What must a school system that performs poorly do to become good? And what must a system with good performance do to become excellent? In a new McKinsey report, How the world’s most improved school systems keep getting better, we attempt to answer these questions.
We analyzed 20 systems from around the world—all with improving but differing levels of performance—and examined how each has achieved significant, sustained, and widespread gains in student outcomes, as measured by international and national assessments. The report was based on more than 200 interviews with stakeholders in school systems and an analysis of some 600 interventions they carried out—two strands of research comprising what we believe is the most comprehensive database of global school system reform ever assembled. It identifies the reform elements replicable for school systems elsewhere, as well as those elements that are context specific, as they move from poor to fair to good to great to excellent performance.
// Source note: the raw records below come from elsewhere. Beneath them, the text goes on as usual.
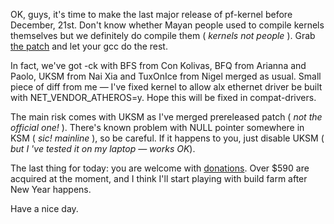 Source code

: OK, guys, it's time to make the last major release of pf-kernel before December, 21st. Don't know whether Mayan people used to compile kernels themselves but we definitely do compile them ( _kernels not people_ ). Grab [the patch](http://pf.natalenko.name/sources/3.7/patch-3.7.1-pf.bz2) and let your gcc do the rest.  
  
In fact, we've got -ck with BFS from Con Kolivas, BFQ from Arianna and Paolo, UKSM from Nai Xia and TuxOnIce from Nigel merged as usual. Small piece of diff from me — I've fixed kernel to allow alx ethernet driver be built with NET_VENDOR_ATHEROS=y. Hope this will be fixed in compat-drivers.  
  
The main risk comes with UKSM as I've merged prereleased patch ( _not the official one!_ ). There's known problem with NULL pointer somewhere in KSM ( _sic! mainline_ ), so be careful. If it happens to you, just disable UKSM ( _but I 've tested it on my laptop — works OK_).  
  
The last thing for today: you are welcome with [donations](http://pf.natalenko.name/donate.php). Over $590 are acquired at the moment, and I think I'll start playing with build farm after New Year happens.  
  
Have a nice day.

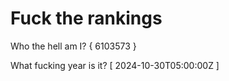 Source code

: # Fuck the rankings

Who the hell am I?
{ 6103573 }

What fucking year is it?
[ 2024-10-30T05:00:00Z ]

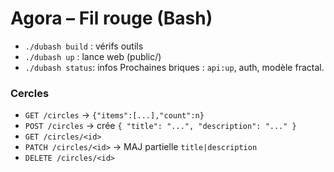 # Agora – Fil rouge (Bash)
- `./dubash build` : vérifs outils
- `./dubash up`    : lance web (public/)
- `./dubash status`: infos
Prochaines briques : `api:up`, auth, modèle fractal.

### Cercles
- `GET /circles` → `{"items":[...],"count":n}`
- `POST /circles` → crée `{ "title": "...", "description": "..." }`
- `GET /circles/<id>`
- `PATCH /circles/<id>` → MAJ partielle `title|description`
- `DELETE /circles/<id>`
Among other findings, the report shows that a school system can improve from any starting point and can become significantly more effective within six years. The research suggests that all improving systems implement similar sets of interventions to move from one particular performance level to the next, irrespective of culture, geography, politics, or history. A consistent cluster of interventions moves systems from poor to fair performance, a second cluster from fair to good performance, a third from good to great performance, and yet another from great to excellent performance. Although reaching each performance stage involves a common set of interventions, systems may sequence, time, and roll them out quite differently.
While there is no single path to improving performance, the experiences of the 20 school systems we studied show the strong commonalities in the nature of their journeys of improvement. This report outlines those aspects that are universal, those that are context specific, and how the two interact.